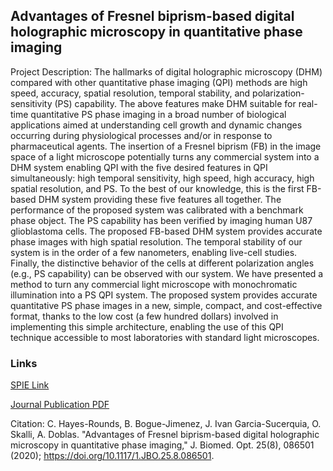 ## Advantages of Fresnel biprism-based digital holographic microscopy in quantitative phase imaging

Project Description: The hallmarks of digital holographic microscopy (DHM) compared with other quantitative phase imaging (QPI) methods are high speed, accuracy, spatial resolution, temporal stability, and polarization-sensitivity (PS) capability. The above features make DHM suitable for real-time quantitative PS phase imaging in a broad number of biological applications aimed at understanding cell growth and dynamic changes occurring during physiological processes and/or in response to pharmaceutical agents. The insertion of a Fresnel biprism (FB) in the image space of a light microscope potentially turns any commercial system into a DHM system enabling QPI with the five desired features in QPI simultaneously: high temporal sensitivity, high speed, high accuracy, high spatial resolution, and PS. To the best of our knowledge, this is the first FB-based DHM system providing these five features all together. The performance of the proposed system was calibrated with a benchmark phase object. The PS capability has been verified by imaging human U87 glioblastoma cells. The proposed FB-based DHM system provides accurate phase images with high spatial resolution. The temporal stability of our system is in the order of a few nanometers, enabling live-cell studies. Finally, the distinctive behavior of the cells at different polarization angles (e.g., PS capability) can be observed with our system. We have presented a method to turn any commercial light microscope with monochromatic illumination into a PS QPI system. The proposed system provides accurate quantitative PS phase images in a new, simple, compact, and cost-effective format, thanks to the low cost (a few hundred dollars) involved in implementing this simple architecture, enabling the use of this QPI technique accessible to most laboratories with standard light microscopes.

### Links

[SPIE Link](https://www.spiedigitallibrary.org/journals/Journal-of-Biomedical-Optics/volume-25/issue-08/086501/Advantages-of-Fresnel-biprism-based-digital-holographic-microscopy-in-quantitative/10.1117/1.JBO.25.8.086501.full#_=_)

[Journal Publication PDF](/pdf/086501_1.pdf)

Citation: C. Hayes-Rounds, B. Bogue-Jimenez, J. Ivan Garcia-Sucerquia, O. Skalli, A. Doblas. "Advantages of Fresnel biprism-based digital holographic microscopy in quantitative phase imaging," J. Biomed. Opt. 25(8), 086501 (2020); https://doi.org/10.1117/1.JBO.25.8.086501. 
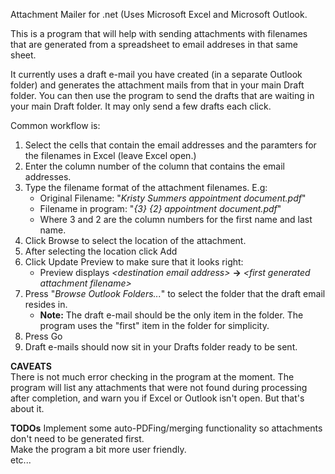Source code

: Attachment Mailer for .net (Uses Microsoft Excel and Microsoft Outlook.

This is a program that will help with sending attachments with filenames that are generated from a spreadsheet to email addreses in that same sheet.

It currently uses a draft e-mail you have created (in a separate Outlook folder) and generates the attachment mails from that in your main Draft folder. You can then use the program to send the drafts that are waiting in your main Draft folder. It may only send a few drafts each click.

Common workflow is:

1. Select the cells that contain the email addresses and the paramters for the filenames in Excel (leave Excel open.)
2. Enter the column number of the column that contains the email addresses.
3. Type the filename format of the attachment filenames. E.g:
	* Original Filename: "_Kristy Summers appointment document.pdf_"
	* Filename in program: "_{3} {2} appointment document.pdf_"
	* Where 3 and 2 are the column numbers for the first name and last name.
4. Click Browse to select the location of the attachment.
5. After selecting the location click Add
6. Click Update Preview to make sure that it looks right:
	* Preview displays _\<destination email address\>_ **->** _\<first generated attachment filename\>_
7. Press "_Browse Outlook Folders..._" to select the folder that the draft email resides in.
	* **Note:** The draft e-mail should be the only item in the folder. The program uses the "first" item in the folder for simplicity.
7. Press Go
8. Draft e-mails should now sit in your Drafts folder ready to be sent.


**CAVEATS**  
There is not much error checking in the program at the moment. The program will list any attachments that were not found during processing after completion, and warn you if Excel or Outlook isn't open. But that's about it.

**TODOs**
Implement some auto-PDFing/merging functionality so attachments don't need to be generated first.  
Make the program a bit more user friendly.  
etc...  
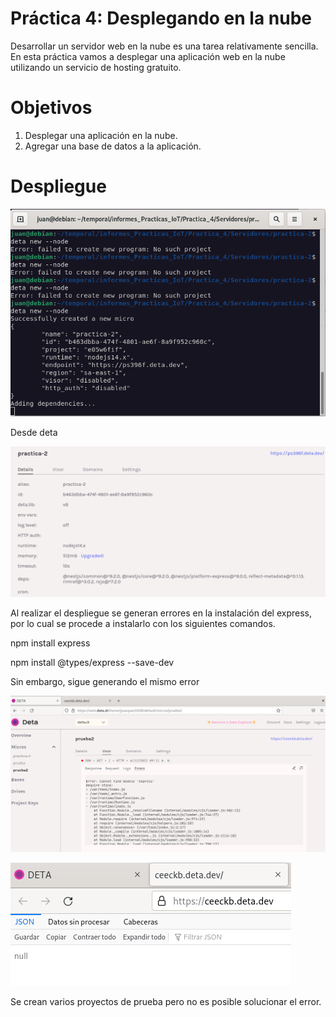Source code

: # **Práctica 4: Desplegando en la nube** #

Desarrollar un servidor web en la nube es una tarea relativamente sencilla. En esta práctica vamos a desplegar una aplicación web en la nube utilizando un servicio de hosting gratuito.

# Objetivos

1. Desplegar una aplicación en la nube.
2. Agregar una base de datos a la aplicación.

# Despliegue # 

![node](imagenes/prueba.png)

Desde deta

![node](imagenes/captura.png)

Al realizar el despliegue se generan errores en la instalación del express, por lo cual se procede a instalarlo con los siguientes comandos. 

npm install express

npm install @types/express --save-dev

Sin embargo, sigue generando el mismo error 

![node](imagenes/error1.png)

![node](imagenes/error2.png)

Se crean varios proyectos de prueba pero no es posible solucionar el error.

──────────────────────────────

Give the complete material again, exactly as written. Do not include the pictures.

 ## Advantages of Fresnel biprism-based digital holographic microscopy in quantitative phase imaging

Project Description: The hallmarks of digital holographic microscopy (DHM) compared with other quantitative phase imaging (QPI) methods are high speed, accuracy, spatial resolution, temporal stability, and polarization-sensitivity (PS) capability. The above features make DHM suitable for real-time quantitative PS phase imaging in a broad number of biological applications aimed at understanding cell growth and dynamic changes occurring during physiological processes and/or in response to pharmaceutical agents. The insertion of a Fresnel biprism (FB) in the image space of a light microscope potentially turns any commercial system into a DHM system enabling QPI with the five desired features in QPI simultaneously: high temporal sensitivity, high speed, high accuracy, high spatial resolution, and PS. To the best of our knowledge, this is the first FB-based DHM system providing these five features all together. The performance of the proposed system was calibrated with a benchmark phase object. The PS capability has been verified by imaging human U87 glioblastoma cells. The proposed FB-based DHM system provides accurate phase images with high spatial resolution. The temporal stability of our system is in the order of a few nanometers, enabling live-cell studies. Finally, the distinctive behavior of the cells at different polarization angles (e.g., PS capability) can be observed with our system. We have presented a method to turn any commercial light microscope with monochromatic illumination into a PS QPI system. The proposed system provides accurate quantitative PS phase images in a new, simple, compact, and cost-effective format, thanks to the low cost (a few hundred dollars) involved in implementing this simple architecture, enabling the use of this QPI technique accessible to most laboratories with standard light microscopes.

### Links

[SPIE Link](https://www.spiedigitallibrary.org/journals/Journal-of-Biomedical-Optics/volume-25/issue-08/086501/Advantages-of-Fresnel-biprism-based-digital-holographic-microscopy-in-quantitative/10.1117/1.JBO.25.8.086501.full#_=_)

[Journal Publication PDF](/pdf/086501_1.pdf)

Citation: C. Hayes-Rounds, B. Bogue-Jimenez, J. Ivan Garcia-Sucerquia, O. Skalli, A. Doblas. "Advantages of Fresnel biprism-based digital holographic microscopy in quantitative phase imaging," J. Biomed. Opt. 25(8), 086501 (2020); https://doi.org/10.1117/1.JBO.25.8.086501. 
Source code

: Attachment Mailer for .net (Uses Microsoft Excel and Microsoft Outlook.

This is a program that will help with sending attachments with filenames that are generated from a spreadsheet to email addreses in that same sheet.

It currently uses a draft e-mail you have created (in a separate Outlook folder) and generates the attachment mails from that in your main Draft folder. You can then use the program to send the drafts that are waiting in your main Draft folder. It may only send a few drafts each click.

Common workflow is:

1. Select the cells that contain the email addresses and the paramters for the filenames in Excel (leave Excel open.)
2. Enter the column number of the column that contains the email addresses.
3. Type the filename format of the attachment filenames. E.g:
	* Original Filename: "_Kristy Summers appointment document.pdf_"
	* Filename in program: "_{3} {2} appointment document.pdf_"
	* Where 3 and 2 are the column numbers for the first name and last name.
4. Click Browse to select the location of the attachment.
5. After selecting the location click Add
6. Click Update Preview to make sure that it looks right:
	* Preview displays _\<destination email address\>_ **->** _\<first generated attachment filename\>_
7. Press "_Browse Outlook Folders..._" to select the folder that the draft email resides in.
	* **Note:** The draft e-mail should be the only item in the folder. The program uses the "first" item in the folder for simplicity.
7. Press Go
8. Draft e-mails should now sit in your Drafts folder ready to be sent.


**CAVEATS**  
There is not much error checking in the program at the moment. The program will list any attachments that were not found during processing after completion, and warn you if Excel or Outlook isn't open. But that's about it.

**TODOs**
Implement some auto-PDFing/merging functionality so attachments don't need to be generated first.  
Make the program a bit more user friendly.  
etc...  
Source code

: # **Práctica 4: Desplegando en la nube** #

Desarrollar un servidor web en la nube es una tarea relativamente sencilla. En esta práctica vamos a desplegar una aplicación web en la nube utilizando un servicio de hosting gratuito.

# Objetivos

1. Desplegar una aplicación en la nube.
2. Agregar una base de datos a la aplicación.

# Despliegue # 

![node](imagenes/prueba.png)

Desde deta

![node](imagenes/captura.png)

Al realizar el despliegue se generan errores en la instalación del express, por lo cual se procede a instalarlo con los siguientes comandos. 

npm install express

npm install @types/express --save-dev

Sin embargo, sigue generando el mismo error 

![node](imagenes/error1.png)

![node](imagenes/error2.png)

Se crean varios proyectos de prueba pero no es posible solucionar el error.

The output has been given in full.